## Data for processing:
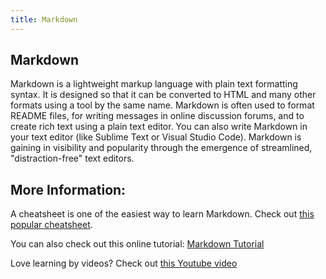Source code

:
 ```yaml
---
title: Markdown
---
```

## Markdown
Markdown is a lightweight markup language with plain text formatting syntax. It is designed so that it can be converted to HTML and many other formats using a tool by the same name. Markdown is often used to format README files, for writing messages in online discussion forums, and to create rich text using a plain text editor.  You can also write Markdown in your text editor (like Sublime Text or Visual Studio Code).
Markdown is gaining in visibility and popularity through the emergence of streamlined, "distraction-free" text editors.


## More Information:
A cheatsheet is one of the easiest way to learn Markdown. Check out <a href='https://github.com/adam-p/markdown-here/wiki/Markdown-Cheatsheet' target='_blank' rel='nofollow'>this popular cheatsheet</a>.

You can also check out this online tutorial: <a href='https://www.markdowntutorial.com' target='_blank' rel='nofollow'>Markdown Tutorial</a>

Love learning by videos? Check out <a href='https://www.youtube.com/watch?v=HndN6P9ke6U' target='_blank' rel='nofollow'>this Youtube video</a>
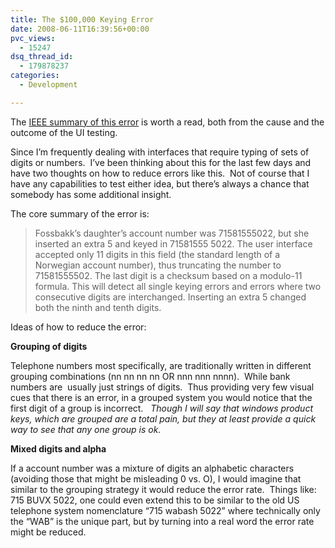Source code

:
 ```yaml
---
title: The $100,000 Keying Error
date: 2008-06-11T16:39:56+00:00
pvc_views:
  - 15247
dsq_thread_id:
  - 179878237
categories:
  - Development

---
```

The [IEEE summary of this error][1] is worth a read, both from the cause and the outcome of the UI testing.

Since I&#8217;m frequently dealing with interfaces that require typing of sets of digits or numbers.&nbsp; I&#8217;ve been thinking about this for the last few days and have two thoughts on how to reduce errors like this.&nbsp; Not of course that I have any capabilities to test either idea, but there&#8217;s always a chance that somebody has some additional insight.

The core summary of the error is:

> Fossbakk&#8217;s daughter&#8217;s account number was 71581555022, but she inserted an extra 5 and keyed in 71581555 5022. The user interface accepted only 11 digits in this field (the standard length of a Norwegian account number), thus truncating the number to 71581555502. The last digit is a checksum based on a modulo-11 formula. This will detect all single keying errors and errors where two consecutive digits are interchanged. Inserting an extra 5 changed both the ninth and tenth digits.

Ideas of how to reduce the error: 

**Grouping of digits**

Telephone numbers most specifically, are traditionally written in different grouping combinations (nn nn nn nn OR nnn nnn nnnn).&nbsp; While bank numbers are&nbsp; usually just strings of digits.&nbsp; Thus providing very few visual cues that there is an error, in a grouped system you would notice that the first digit of a group is incorrect.&nbsp;&nbsp; _Though I will say that windows product keys, which are grouped are a total pain, but they at least provide a quick way to see that any one group is ok._

**Mixed digits and alpha** 

If a account number was a mixture of digits an alphabetic characters (avoiding those that might be misleading 0 vs. O), I would imagine that similar to the grouping strategy it would reduce the error rate.&nbsp; Things like:&nbsp;&nbsp; 715 BUVX 5022, one could even extend this to be similar to the old US telephone system nomenclature &#8220;715 wabash 5022&#8221; where technically only the &#8220;WAB&#8221; is the unique part, but by turning into a real word the error rate might be reduced.

 [1]: http://www.computer.org/portal/site/computer/menuitem.5d61c1d591162e4b0ef1bd108bcd45f3/index.jsp?&pName=computer_level1_article&TheCat=1015&path=computer/homepage/0408&file=profession.xml&xsl=article.xsl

## Exercise goal:
Repeat the line that contains "If a account", then every line after it until the records end, with nothing added.

## Written response:
If a account number was a mixture of digits an alphabetic characters (avoiding those that might be misleading 0 vs. O), I would imagine that similar to the grouping strategy it would reduce the error rate.&nbsp; Things like:&nbsp;&nbsp; 715 BUVX 5022, one could even extend this to be similar to the old US telephone system nomenclature &#8220;715 wabash 5022&#8221; where technically only the &#8220;WAB&#8221; is the unique part, but by turning into a real word the error rate might be reduced.

 [1]: http://www.computer.org/portal/site/computer/menuitem.5d61c1d591162e4b0ef1bd108bcd45f3/index.jsp?&pName=computer_level1_article&TheCat=1015&path=computer/homepage/0408&file=profession.xml&xsl=article.xsl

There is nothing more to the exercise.